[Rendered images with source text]

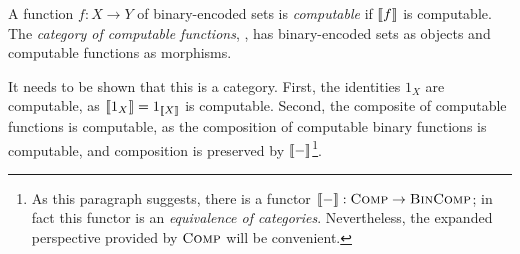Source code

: \begin{dfn}
  A function $f: X\to Y$ of binary-encoded sets is \emph{computable} if
  $\llbracket f \rrbracket$ is computable. The \emph{category of computable functions},
  , has binary-encoded sets as objects and computable functions as
  morphisms.
\end{dfn}

It needs to be shown that this is a category. First, the identities
$1_X$ are computable, as $\llbracket 1_X \rrbracket = 1_{\llbracket X \rrbracket}$ is computable. Second,
the composite of computable functions is computable, as the composition of
computable binary functions is computable, and composition is preserved by
$\llbracket - \rrbracket$\footnote{
  As this paragraph suggests, there is a functor $\llbracket - \rrbracket:
  {\textsc{\text{Comp}}}\to{\textsc{\text{BinComp}}}$; in fact this functor is an \emph{equivalence of
  categories}. Nevertheless, the expanded perspective provided by ${\textsc{\text{Comp}}}$ will be
  convenient.
}.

How to complete this task: Each record should be quoted exactly, with the images omitted.

Answer for this exercise:
Source code

: \begin{dfn}
  A function $f: X\to Y$ of binary-encoded sets is \emph{computable} if
  $\llbracket f \rrbracket$ is computable. The \emph{category of computable functions},
  , has binary-encoded sets as objects and computable functions as
  morphisms.
\end{dfn}

It needs to be shown that this is a category. First, the identities
$1_X$ are computable, as $\llbracket 1_X \rrbracket = 1_{\llbracket X \rrbracket}$ is computable. Second,
the composite of computable functions is computable, as the composition of
computable binary functions is computable, and composition is preserved by
$\llbracket - \rrbracket$\footnote{
  As this paragraph suggests, there is a functor $\llbracket - \rrbracket:
  {\textsc{\text{Comp}}}\to{\textsc{\text{BinComp}}}$; in fact this functor is an \emph{equivalence of
  categories}. Nevertheless, the expanded perspective provided by ${\textsc{\text{Comp}}}$ will be
  convenient.
}.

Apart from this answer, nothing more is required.